The same information from the above data tables summarized in an easy to see manner with a line chart.

Make Time for Other Hobbies

Training takes a long time. A lot of that long time is doing the same stuff day in and day out. This cadence day in and day out can be incredibly monotonous for some people (podcasts have made running training bearable for me). If you are one of those people (like me) it can be hard to stay on track for the entire time it takes to complete a training plan.

To break up this cycle of monotony and to keep your head from focusing on the stale aspects of training it is important to make time for other hobbies. Be careful, though, to not make so much time for these extracurricular activities that you fall behind on training. Any plan you have made should have rest days in it. These rest days are not only critical to your physical body’s recovery but also as a time to give your head a break. Use these rest days to catch up on the other things you like doing. I love bingeing a show, catching up on a movie I missed, or setting a big block of time for playing games that I am normally training. Sometimes I like to go back to an exercise that isn’t beneficial to my current goals. While training for running I like to use rest days to still keep up on my rock climbing or weight lifting. Even if there isn’t enough time to improve at more than one thing it is still fun to do the other things you enjoy and it acts as a good reset to make it easier to get back to the main task at hand.

There are a few watch outs with catching up on other activities during rest days. Don’t let your recreation on rest days change your pattern too much with the training. Still get a good amount of sleep, do not be hungover when you have to train, don’t overwork muscles that you need to perform your regular training.
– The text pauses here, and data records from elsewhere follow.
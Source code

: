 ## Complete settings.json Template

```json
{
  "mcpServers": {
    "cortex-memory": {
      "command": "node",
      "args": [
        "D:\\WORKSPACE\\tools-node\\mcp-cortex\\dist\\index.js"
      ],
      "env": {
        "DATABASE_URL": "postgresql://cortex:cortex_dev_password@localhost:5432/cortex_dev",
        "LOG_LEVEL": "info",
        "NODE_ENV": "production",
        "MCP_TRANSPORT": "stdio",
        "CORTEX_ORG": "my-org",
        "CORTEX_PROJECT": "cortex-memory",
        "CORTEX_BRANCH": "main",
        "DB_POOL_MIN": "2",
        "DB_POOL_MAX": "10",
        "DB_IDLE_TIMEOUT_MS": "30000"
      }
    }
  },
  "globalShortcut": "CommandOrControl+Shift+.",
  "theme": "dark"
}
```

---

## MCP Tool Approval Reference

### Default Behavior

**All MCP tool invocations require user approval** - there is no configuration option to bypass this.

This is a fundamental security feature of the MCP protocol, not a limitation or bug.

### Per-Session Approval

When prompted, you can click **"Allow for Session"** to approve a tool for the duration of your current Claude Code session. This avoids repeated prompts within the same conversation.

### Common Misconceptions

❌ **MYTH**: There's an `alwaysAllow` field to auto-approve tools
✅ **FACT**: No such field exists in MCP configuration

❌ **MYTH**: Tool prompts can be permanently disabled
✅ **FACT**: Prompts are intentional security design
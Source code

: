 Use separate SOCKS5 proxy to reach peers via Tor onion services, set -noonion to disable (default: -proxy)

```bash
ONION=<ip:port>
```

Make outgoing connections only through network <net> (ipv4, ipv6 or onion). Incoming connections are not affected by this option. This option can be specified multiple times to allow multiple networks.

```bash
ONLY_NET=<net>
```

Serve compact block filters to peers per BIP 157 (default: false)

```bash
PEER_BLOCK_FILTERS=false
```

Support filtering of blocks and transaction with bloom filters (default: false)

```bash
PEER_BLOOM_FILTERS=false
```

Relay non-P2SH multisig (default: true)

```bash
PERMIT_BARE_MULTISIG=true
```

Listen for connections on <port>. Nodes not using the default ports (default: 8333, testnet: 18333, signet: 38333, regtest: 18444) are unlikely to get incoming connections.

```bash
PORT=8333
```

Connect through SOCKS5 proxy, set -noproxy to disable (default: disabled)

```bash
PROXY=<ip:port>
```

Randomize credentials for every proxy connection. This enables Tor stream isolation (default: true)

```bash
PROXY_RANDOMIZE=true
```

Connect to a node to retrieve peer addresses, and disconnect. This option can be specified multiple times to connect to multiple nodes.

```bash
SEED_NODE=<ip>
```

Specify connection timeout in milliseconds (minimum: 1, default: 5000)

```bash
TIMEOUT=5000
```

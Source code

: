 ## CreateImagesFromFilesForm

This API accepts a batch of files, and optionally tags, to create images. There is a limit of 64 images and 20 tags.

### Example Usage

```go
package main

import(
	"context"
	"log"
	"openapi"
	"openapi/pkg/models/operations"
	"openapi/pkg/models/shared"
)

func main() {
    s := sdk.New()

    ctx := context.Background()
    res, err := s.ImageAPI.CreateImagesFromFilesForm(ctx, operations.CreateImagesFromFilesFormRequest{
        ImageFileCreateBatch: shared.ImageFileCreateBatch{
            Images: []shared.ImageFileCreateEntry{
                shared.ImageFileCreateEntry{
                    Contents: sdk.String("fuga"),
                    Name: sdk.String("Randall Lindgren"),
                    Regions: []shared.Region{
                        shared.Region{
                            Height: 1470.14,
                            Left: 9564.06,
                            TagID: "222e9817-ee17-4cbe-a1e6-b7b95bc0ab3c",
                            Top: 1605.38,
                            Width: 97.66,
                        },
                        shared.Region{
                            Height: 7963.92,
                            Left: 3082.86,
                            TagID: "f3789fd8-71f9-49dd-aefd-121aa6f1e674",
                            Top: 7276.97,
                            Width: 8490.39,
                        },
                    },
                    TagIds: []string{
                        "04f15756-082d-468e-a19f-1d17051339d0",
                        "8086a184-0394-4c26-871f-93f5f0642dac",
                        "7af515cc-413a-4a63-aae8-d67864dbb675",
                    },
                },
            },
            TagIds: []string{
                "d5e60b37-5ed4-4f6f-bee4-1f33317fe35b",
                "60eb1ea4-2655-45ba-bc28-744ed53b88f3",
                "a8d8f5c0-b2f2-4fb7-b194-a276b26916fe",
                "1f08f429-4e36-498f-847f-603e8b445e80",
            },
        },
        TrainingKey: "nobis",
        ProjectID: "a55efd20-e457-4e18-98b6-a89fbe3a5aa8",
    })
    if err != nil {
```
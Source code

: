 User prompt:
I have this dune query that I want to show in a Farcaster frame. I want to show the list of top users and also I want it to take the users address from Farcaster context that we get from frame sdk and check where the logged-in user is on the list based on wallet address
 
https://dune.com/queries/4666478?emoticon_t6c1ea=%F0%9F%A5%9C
You are taking a quick mental break, not abandoning your goal all together. Try and not derail yourself.

Take Breaks When Needed

Sometimes it is not enough to take one or two days a week off. It is very possible that you will be in a situation where you simply do not have the motivation to get out the door. Ninety percent of the time pushing yourself to take the first step and start your routine will solve that problem. Sometimes though it won’t. Sometimes that dreadful feeling will precede every routine. It will persist throughout the routine, and gnaw at you in your down time. 

At a point like this it may be unhealthy to continue pushing through. If you find yourself truly dreading or feeling real burnout (not just a down or tired day) it is time to take a break. The length of that break is up to you. If your goal is time sensitive taking this break may mean postponing the goal which is ok. Most goals are not once in a lifetime type things. If the amount of time you need off is long enough you may have to restart your training plan when you come back. That is ok. There is lots of time in a lifetime to start again.

 At the time of me writing this I am just coming back to training for a very long single push run in the Utah mountains. I have spent the last 4-5 months building up my running fitness just to start training in earnest for this run. Over these months I have been working night shifts and trying to be as present a father for my infant twins as possible. These factors have led to me not getting anywhere near enough sleep to recover from the long runs and made me incredibly tired almost perpetually. I had gotten to a point where I could not be as present as I would like even when awake and I was losing all motivation to run since I was so tired and I did not see the end in sight. So I took 1.5 weeks off. I slept 14 hours the first day off and 12 another day. I focused on my family and video games and sleep. By the end of the 10 days not only did I feel rejuvenated but I also actually missed running. Something I couldn’t have fathomed two weeks prior. Taking the break in this case instead of pushing through for four more months probably saved this goal with only a minor setback in time.

Finishing a goal is hard work and requires consistency. It will be difficult to see to the end. If you make it to the end though there is no greater sense of accomplishment. Do not let a temporary lack in motivation or a feeling of not making progress or the dread of stagnation keep you from realizing your goal.